*** Opening DATA EXCERPTS ***

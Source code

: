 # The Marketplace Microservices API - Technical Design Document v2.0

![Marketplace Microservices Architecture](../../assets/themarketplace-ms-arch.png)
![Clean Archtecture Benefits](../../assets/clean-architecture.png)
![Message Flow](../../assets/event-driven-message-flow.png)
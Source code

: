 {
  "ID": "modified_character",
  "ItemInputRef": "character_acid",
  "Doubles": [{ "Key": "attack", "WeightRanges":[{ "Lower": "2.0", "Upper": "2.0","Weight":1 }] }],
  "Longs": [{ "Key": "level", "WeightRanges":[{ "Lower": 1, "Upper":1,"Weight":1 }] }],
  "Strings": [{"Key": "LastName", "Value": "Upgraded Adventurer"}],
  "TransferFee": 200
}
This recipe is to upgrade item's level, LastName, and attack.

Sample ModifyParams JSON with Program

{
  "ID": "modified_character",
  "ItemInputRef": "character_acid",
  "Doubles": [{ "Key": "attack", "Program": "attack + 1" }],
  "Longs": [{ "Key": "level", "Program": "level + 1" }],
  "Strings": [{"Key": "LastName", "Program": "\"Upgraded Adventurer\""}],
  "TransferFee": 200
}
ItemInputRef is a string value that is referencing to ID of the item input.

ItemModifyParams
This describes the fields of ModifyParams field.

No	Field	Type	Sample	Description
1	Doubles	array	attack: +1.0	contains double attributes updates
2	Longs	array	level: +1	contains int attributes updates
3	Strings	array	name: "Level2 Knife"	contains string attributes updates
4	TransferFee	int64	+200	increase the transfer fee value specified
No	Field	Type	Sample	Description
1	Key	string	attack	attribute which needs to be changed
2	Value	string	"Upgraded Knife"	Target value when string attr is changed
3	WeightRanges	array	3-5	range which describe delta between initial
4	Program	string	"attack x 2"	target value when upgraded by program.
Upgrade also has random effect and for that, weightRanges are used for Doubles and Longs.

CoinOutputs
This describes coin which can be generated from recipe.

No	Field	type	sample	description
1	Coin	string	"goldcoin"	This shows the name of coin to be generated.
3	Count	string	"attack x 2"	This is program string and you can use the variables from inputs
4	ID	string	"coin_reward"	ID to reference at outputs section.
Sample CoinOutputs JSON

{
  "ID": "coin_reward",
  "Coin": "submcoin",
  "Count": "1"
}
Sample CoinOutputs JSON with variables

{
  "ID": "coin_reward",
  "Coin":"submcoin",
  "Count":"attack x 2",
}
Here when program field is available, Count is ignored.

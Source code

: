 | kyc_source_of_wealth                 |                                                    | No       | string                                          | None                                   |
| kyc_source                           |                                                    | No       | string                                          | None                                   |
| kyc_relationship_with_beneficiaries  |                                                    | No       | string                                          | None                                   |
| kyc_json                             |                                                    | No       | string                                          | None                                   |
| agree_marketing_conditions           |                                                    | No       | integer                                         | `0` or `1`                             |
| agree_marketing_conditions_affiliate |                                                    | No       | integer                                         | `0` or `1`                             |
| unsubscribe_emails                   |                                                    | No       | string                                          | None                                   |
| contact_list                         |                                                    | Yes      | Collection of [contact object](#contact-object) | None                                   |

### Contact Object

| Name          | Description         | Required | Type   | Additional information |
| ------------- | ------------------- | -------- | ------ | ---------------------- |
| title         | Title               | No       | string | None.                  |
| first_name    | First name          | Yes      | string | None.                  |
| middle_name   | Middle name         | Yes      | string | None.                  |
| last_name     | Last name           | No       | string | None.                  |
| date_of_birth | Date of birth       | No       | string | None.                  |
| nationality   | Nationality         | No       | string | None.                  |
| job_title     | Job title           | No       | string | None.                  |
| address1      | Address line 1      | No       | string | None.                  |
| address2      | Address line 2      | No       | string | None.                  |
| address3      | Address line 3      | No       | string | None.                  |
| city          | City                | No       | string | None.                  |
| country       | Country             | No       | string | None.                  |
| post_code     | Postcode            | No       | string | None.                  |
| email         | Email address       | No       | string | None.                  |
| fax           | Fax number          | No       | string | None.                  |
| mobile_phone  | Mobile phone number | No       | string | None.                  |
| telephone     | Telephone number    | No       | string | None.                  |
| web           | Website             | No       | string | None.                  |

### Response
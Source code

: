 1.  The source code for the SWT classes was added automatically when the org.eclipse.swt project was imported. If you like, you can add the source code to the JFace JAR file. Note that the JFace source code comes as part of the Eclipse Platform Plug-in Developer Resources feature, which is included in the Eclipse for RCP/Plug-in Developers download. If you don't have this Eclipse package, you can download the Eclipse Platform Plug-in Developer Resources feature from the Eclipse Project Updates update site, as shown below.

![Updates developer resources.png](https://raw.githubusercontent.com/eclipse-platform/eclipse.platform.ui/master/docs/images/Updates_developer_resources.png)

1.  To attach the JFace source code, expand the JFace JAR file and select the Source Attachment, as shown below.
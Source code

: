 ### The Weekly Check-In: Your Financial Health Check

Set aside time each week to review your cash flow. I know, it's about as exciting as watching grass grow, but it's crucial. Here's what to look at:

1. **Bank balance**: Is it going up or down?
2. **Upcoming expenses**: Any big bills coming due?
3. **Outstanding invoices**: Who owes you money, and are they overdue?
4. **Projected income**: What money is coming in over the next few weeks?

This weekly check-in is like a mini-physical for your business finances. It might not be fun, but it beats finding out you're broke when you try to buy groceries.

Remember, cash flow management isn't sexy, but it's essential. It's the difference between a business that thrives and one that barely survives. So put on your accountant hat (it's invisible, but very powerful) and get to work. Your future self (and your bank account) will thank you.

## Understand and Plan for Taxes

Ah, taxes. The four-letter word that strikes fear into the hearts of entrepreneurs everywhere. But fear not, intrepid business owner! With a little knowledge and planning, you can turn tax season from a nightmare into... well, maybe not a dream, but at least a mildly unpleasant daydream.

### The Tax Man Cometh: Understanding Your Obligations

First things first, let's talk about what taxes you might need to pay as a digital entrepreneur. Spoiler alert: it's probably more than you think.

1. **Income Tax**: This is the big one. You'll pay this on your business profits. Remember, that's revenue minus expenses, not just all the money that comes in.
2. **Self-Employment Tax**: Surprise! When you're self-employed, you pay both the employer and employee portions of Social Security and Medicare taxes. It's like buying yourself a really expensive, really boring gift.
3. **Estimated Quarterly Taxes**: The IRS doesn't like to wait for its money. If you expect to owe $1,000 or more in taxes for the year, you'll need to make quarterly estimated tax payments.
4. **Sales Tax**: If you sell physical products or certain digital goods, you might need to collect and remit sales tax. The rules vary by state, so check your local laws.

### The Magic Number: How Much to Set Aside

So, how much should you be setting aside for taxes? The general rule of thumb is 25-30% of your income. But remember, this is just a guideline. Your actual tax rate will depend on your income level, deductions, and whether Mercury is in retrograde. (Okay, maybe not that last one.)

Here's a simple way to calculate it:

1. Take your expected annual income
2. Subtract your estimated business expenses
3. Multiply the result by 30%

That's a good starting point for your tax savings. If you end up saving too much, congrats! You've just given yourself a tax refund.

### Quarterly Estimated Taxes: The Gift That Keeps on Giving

*** Closing DATA EXCERPTS ***

EXERCISE DETAILS: How many lines in the entries above hold the word "Upper"? Reply with the number by itself.

ANSWER SECTION: 2